* INSTRUCTIONS FOR THE TASK
Read through the listing below, and copy every line where the string "black" appears.

* DATA EXCERPTS

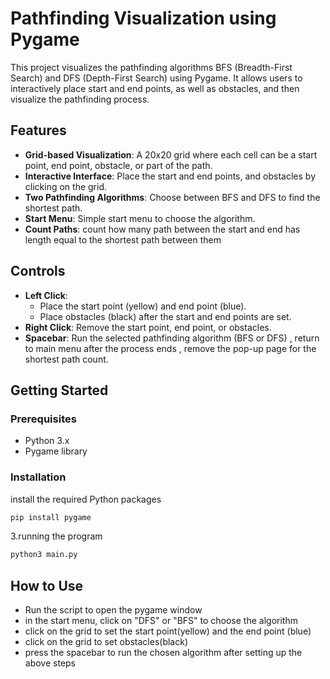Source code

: # Pathfinding Visualization using Pygame

This project visualizes the pathfinding algorithms BFS (Breadth-First Search) and DFS (Depth-First Search) using Pygame. It allows users to interactively place start and end points, as well as obstacles, and then visualize the pathfinding process.

## Features

- **Grid-based Visualization**: A 20x20 grid where each cell can be a start point, end point, obstacle, or part of the path.
- **Interactive Interface**: Place the start and end points, and obstacles by clicking on the grid.
- **Two Pathfinding Algorithms**: Choose between BFS and DFS to find the shortest path.
- **Start Menu**: Simple start menu to choose the algorithm.
- **Count Paths**: count how many path between the start and end has length equal to the shortest path between them

## Controls

- **Left Click**: 
  - Place the start point (yellow) and end point (blue).
  - Place obstacles (black) after the start and end points are set.
- **Right Click**: Remove the start point, end point, or obstacles.
- **Spacebar**: Run the selected pathfinding algorithm (BFS or DFS) , return to main menu after the process ends , remove the pop-up page for the shortest path count.

## Getting Started

### Prerequisites

- Python 3.x
- Pygame library

### Installation

install the required Python packages
```sh
pip install pygame
```
3.running the program
```sh
python3 main.py
```
## How to Use
- Run the script to open the pygame window
- in the start menu, click on "DFS" or "BFS" to choose the algorithm
- click on the grid to set the start point(yellow) and the end point (blue)
- click on the grid to set obstacles(black)
- press the spacebar to run the chosen algorithm after setting up the above steps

* ANSWER FOR THE TASK
  - Place obstacles (black) after the start and end points are set.
- click on the grid to set obstacles(black)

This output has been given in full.